Cenário Crítico dos Acidentes de Moto
O estado do Rio de Janeiro enfrenta um preocupante aumento nos acidentes de trânsito envolvendo motociclistas, que se intensificaram em 2026. Nos primeiros meses do ano, a rede pública de saúde já contabilizou milhares de atendimentos relacionados a esses acidentes, enquanto o desrespeito às leis de trânsito persiste nas ruas e avenidas da capital. Imagens de motociclistas distraídos, como aqueles digitando no celular enquanto pilotam na Ponte Rio-Niterói, são apenas algumas das situações alarmantes que contribuem para esse crescimento nas ocorrências.
Esses comportamentos imprudentes não se restringem apenas a um local. Também são frequentes no Túnel Santa Bárbara, onde muitos condutores circulam sem os devidos equipamentos de segurança e avançam sinais vermelhos, além de dirigirem na contramão para acelerar o trajeto. Essa imprudência, sem dúvida, tem consequências diretas nos hospitais da região.
Consequências Diretas nos Hospitais
Na ortopedia do Hospital Municipal Miguel Couto, situado na Zona Sul do Rio, a alta demanda é uma realidade constante. Em um período de apenas meio dia, foram registrados 10 novos atendimentos emergenciais devido a acidentes com motocicletas. Desde o início do ano, já são mais de mil casos atendidos.
A situação é alarmante: em uma das enfermarias, oito dos nove leitos estão ocupados por pacientes que sofreram quedas ou colisões. Entre os atendidos está Alan Pereira, um despachante que se envolveu em um acidente na Páscoa. Ele relatou: “Houve uma colisão entre minha moto e um carro.”

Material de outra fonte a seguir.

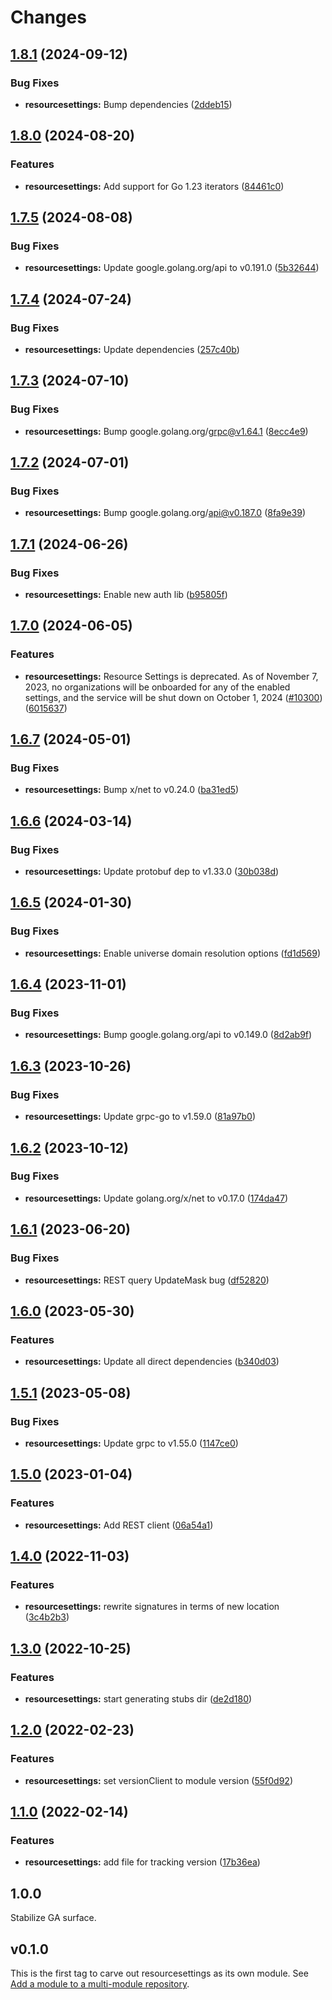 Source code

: # Changes

## [1.8.1](https://github.com/googleapis/google-cloud-go/compare/resourcesettings/v1.8.0...resourcesettings/v1.8.1) (2024-09-12)


### Bug Fixes

* **resourcesettings:** Bump dependencies ([2ddeb15](https://github.com/googleapis/google-cloud-go/commit/2ddeb1544a53188a7592046b98913982f1b0cf04))

## [1.8.0](https://github.com/googleapis/google-cloud-go/compare/resourcesettings/v1.7.5...resourcesettings/v1.8.0) (2024-08-20)


### Features

* **resourcesettings:** Add support for Go 1.23 iterators ([84461c0](https://github.com/googleapis/google-cloud-go/commit/84461c0ba464ec2f951987ba60030e37c8a8fc18))

## [1.7.5](https://github.com/googleapis/google-cloud-go/compare/resourcesettings/v1.7.4...resourcesettings/v1.7.5) (2024-08-08)


### Bug Fixes

* **resourcesettings:** Update google.golang.org/api to v0.191.0 ([5b32644](https://github.com/googleapis/google-cloud-go/commit/5b32644eb82eb6bd6021f80b4fad471c60fb9d73))

## [1.7.4](https://github.com/googleapis/google-cloud-go/compare/resourcesettings/v1.7.3...resourcesettings/v1.7.4) (2024-07-24)


### Bug Fixes

* **resourcesettings:** Update dependencies ([257c40b](https://github.com/googleapis/google-cloud-go/commit/257c40bd6d7e59730017cf32bda8823d7a232758))

## [1.7.3](https://github.com/googleapis/google-cloud-go/compare/resourcesettings/v1.7.2...resourcesettings/v1.7.3) (2024-07-10)


### Bug Fixes

* **resourcesettings:** Bump google.golang.org/grpc@v1.64.1 ([8ecc4e9](https://github.com/googleapis/google-cloud-go/commit/8ecc4e9622e5bbe9b90384d5848ab816027226c5))

## [1.7.2](https://github.com/googleapis/google-cloud-go/compare/resourcesettings/v1.7.1...resourcesettings/v1.7.2) (2024-07-01)


### Bug Fixes

* **resourcesettings:** Bump google.golang.org/api@v0.187.0 ([8fa9e39](https://github.com/googleapis/google-cloud-go/commit/8fa9e398e512fd8533fd49060371e61b5725a85b))

## [1.7.1](https://github.com/googleapis/google-cloud-go/compare/resourcesettings/v1.7.0...resourcesettings/v1.7.1) (2024-06-26)


### Bug Fixes

* **resourcesettings:** Enable new auth lib ([b95805f](https://github.com/googleapis/google-cloud-go/commit/b95805f4c87d3e8d10ea23bd7a2d68d7a4157568))

## [1.7.0](https://github.com/googleapis/google-cloud-go/compare/resourcesettings/v1.6.7...resourcesettings/v1.7.0) (2024-06-05)


### Features

* **resourcesettings:** Resource Settings is deprecated. As of November 7, 2023, no organizations will be onboarded for any of the enabled settings, and the service will be shut down on October 1, 2024 ([#10300](https://github.com/googleapis/google-cloud-go/issues/10300)) ([6015637](https://github.com/googleapis/google-cloud-go/commit/6015637c97c205a5811cea64be51676b3dcf16d8))

## [1.6.7](https://github.com/googleapis/google-cloud-go/compare/resourcesettings/v1.6.6...resourcesettings/v1.6.7) (2024-05-01)


### Bug Fixes

* **resourcesettings:** Bump x/net to v0.24.0 ([ba31ed5](https://github.com/googleapis/google-cloud-go/commit/ba31ed5fda2c9664f2e1cf972469295e63deb5b4))

## [1.6.6](https://github.com/googleapis/google-cloud-go/compare/resourcesettings/v1.6.5...resourcesettings/v1.6.6) (2024-03-14)


### Bug Fixes

* **resourcesettings:** Update protobuf dep to v1.33.0 ([30b038d](https://github.com/googleapis/google-cloud-go/commit/30b038d8cac0b8cd5dd4761c87f3f298760dd33a))

## [1.6.5](https://github.com/googleapis/google-cloud-go/compare/resourcesettings/v1.6.4...resourcesettings/v1.6.5) (2024-01-30)


### Bug Fixes

* **resourcesettings:** Enable universe domain resolution options ([fd1d569](https://github.com/googleapis/google-cloud-go/commit/fd1d56930fa8a747be35a224611f4797b8aeb698))

## [1.6.4](https://github.com/googleapis/google-cloud-go/compare/resourcesettings/v1.6.3...resourcesettings/v1.6.4) (2023-11-01)


### Bug Fixes

* **resourcesettings:** Bump google.golang.org/api to v0.149.0 ([8d2ab9f](https://github.com/googleapis/google-cloud-go/commit/8d2ab9f320a86c1c0fab90513fc05861561d0880))

## [1.6.3](https://github.com/googleapis/google-cloud-go/compare/resourcesettings/v1.6.2...resourcesettings/v1.6.3) (2023-10-26)


### Bug Fixes

* **resourcesettings:** Update grpc-go to v1.59.0 ([81a97b0](https://github.com/googleapis/google-cloud-go/commit/81a97b06cb28b25432e4ece595c55a9857e960b7))

## [1.6.2](https://github.com/googleapis/google-cloud-go/compare/resourcesettings/v1.6.1...resourcesettings/v1.6.2) (2023-10-12)


### Bug Fixes

* **resourcesettings:** Update golang.org/x/net to v0.17.0 ([174da47](https://github.com/googleapis/google-cloud-go/commit/174da47254fefb12921bbfc65b7829a453af6f5d))

## [1.6.1](https://github.com/googleapis/google-cloud-go/compare/resourcesettings/v1.6.0...resourcesettings/v1.6.1) (2023-06-20)


### Bug Fixes

* **resourcesettings:** REST query UpdateMask bug ([df52820](https://github.com/googleapis/google-cloud-go/commit/df52820b0e7721954809a8aa8700b93c5662dc9b))

## [1.6.0](https://github.com/googleapis/google-cloud-go/compare/resourcesettings/v1.5.1...resourcesettings/v1.6.0) (2023-05-30)


### Features

* **resourcesettings:** Update all direct dependencies ([b340d03](https://github.com/googleapis/google-cloud-go/commit/b340d030f2b52a4ce48846ce63984b28583abde6))

## [1.5.1](https://github.com/googleapis/google-cloud-go/compare/resourcesettings/v1.5.0...resourcesettings/v1.5.1) (2023-05-08)


### Bug Fixes

* **resourcesettings:** Update grpc to v1.55.0 ([1147ce0](https://github.com/googleapis/google-cloud-go/commit/1147ce02a990276ca4f8ab7a1ab65c14da4450ef))

## [1.5.0](https://github.com/googleapis/google-cloud-go/compare/resourcesettings/v1.4.0...resourcesettings/v1.5.0) (2023-01-04)


### Features

* **resourcesettings:** Add REST client ([06a54a1](https://github.com/googleapis/google-cloud-go/commit/06a54a16a5866cce966547c51e203b9e09a25bc0))

## [1.4.0](https://github.com/googleapis/google-cloud-go/compare/resourcesettings/v1.3.0...resourcesettings/v1.4.0) (2022-11-03)


### Features

* **resourcesettings:** rewrite signatures in terms of new location ([3c4b2b3](https://github.com/googleapis/google-cloud-go/commit/3c4b2b34565795537aac1661e6af2442437e34ad))

## [1.3.0](https://github.com/googleapis/google-cloud-go/compare/resourcesettings/v1.2.0...resourcesettings/v1.3.0) (2022-10-25)


### Features

* **resourcesettings:** start generating stubs dir ([de2d180](https://github.com/googleapis/google-cloud-go/commit/de2d18066dc613b72f6f8db93ca60146dabcfdcc))

## [1.2.0](https://github.com/googleapis/google-cloud-go/compare/resourcesettings/v1.1.0...resourcesettings/v1.2.0) (2022-02-23)


### Features

* **resourcesettings:** set versionClient to module version ([55f0d92](https://github.com/googleapis/google-cloud-go/commit/55f0d92bf112f14b024b4ab0076c9875a17423c9))

## [1.1.0](https://github.com/googleapis/google-cloud-go/compare/resourcesettings/v1.0.0...resourcesettings/v1.1.0) (2022-02-14)


### Features

* **resourcesettings:** add file for tracking version ([17b36ea](https://github.com/googleapis/google-cloud-go/commit/17b36ead42a96b1a01105122074e65164357519e))

## 1.0.0

Stabilize GA surface.

## v0.1.0

This is the first tag to carve out resourcesettings as its own module. See
[Add a module to a multi-module repository](https://github.com/golang/go/wiki/Modules#is-it-possible-to-add-a-module-to-a-multi-module-repository).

Outra vítima, Luana Garcia, compartilhou sua experiência traumática: “Eu não lembro de muita coisa do acidente. Apenas me recordo de ter colidido com um ônibus. Quebrei os dois braços, o fêmur e o tornozelo da perna esquerda.” Já Jurandir Nakamura Junior detalhou um acidente mais grave: “Bati em um caminhão, tive fratura exposta e perdi muito sangue. Fiquei em coma por oito dias.”
O Sistema de Saúde em Estado de Alerta
Para o diretor-geral do Hospital, Cristiano Chame, a situação é preocupante. Ele afirma: “Estamos diante de uma epidemia de acidentes de moto.” Muitas vezes, essas vítimas requerem múltiplas especialidades médicas, como ortopedia, neurocirurgia e cirurgia geral, resultando em longas internações e complicações pós-operatórias. Isso representa um desafio significativo para o sistema de saúde.
Números Crescentes de Acidentes em 2026
Dados recentes do Corpo de Bombeiros indicam um crescimento acentuado no número de ocorrências nos primeiros quatro meses de 2026, em comparação ao mesmo período do ano anterior, especialmente na Região Metropolitana. Na cidade do Rio, cerca de 70% dos atendimentos por trauma são relacionados a acidentes com motos, totalizando mais de 10 mil atendimentos pela rede municipal — quase um terço do volume absoluto registrado no ano passado.
Os dados contabilizam 917 atropelamentos, 5.001 quedas e 10.433 colisões. Ao todo, 70,21% dos atendimentos por acidentes de trânsito em 2026 são atribuídos a motocicletas, um aumento significativo em comparação a 2025, quando 69,49% dos 32.715 atendimentos estavam relacionados a esse tipo de ocorrência.
Impactos nas Famílias e na Sociedade
As repercussões desses acidentes vão além dos hospitais e afetam diretamente as famílias das vítimas. Jenifer Daudt, de 26 anos, está internada há mais de dois meses após um acidente enquanto utilizava um moto de aplicativo. Sua mãe, Vânia Daudt, expressou sua angústia: “Uma jovem de 26 anos está com a vida interrompida. Ela estava prestes a concluir a faculdade.”
Além disso, Rodolfo Rizzotto, coordenador do SOS Estradas, destacou a vulnerabilidade das vítimas. “Com o fim do seguro obrigatório, muitas famílias de baixa renda ficam desprotegidas. Sem o seguro DPVAT, que oferecia uma compensação mínima para mortes ou invalidez, muitas delas não recebem nenhum apoio.”
Os hospitais também enfrentam pressão nas reservas de sangue. Pacientes em estado grave podem necessitar de várias bolsas de sangue, exigindo um número igual de doadores. Essa demanda, no entanto, não acompanha o aumento dos atendimentos. “Casos graves acabam passando na frente de cirurgias já agendadas, o que resulta em adiamentos,” esclarece Cristiano Chame.
Esse cenário ressalta a urgência de medidas de conscientização e fiscalização no trânsito, diante de um problema que afeta toda a sociedade.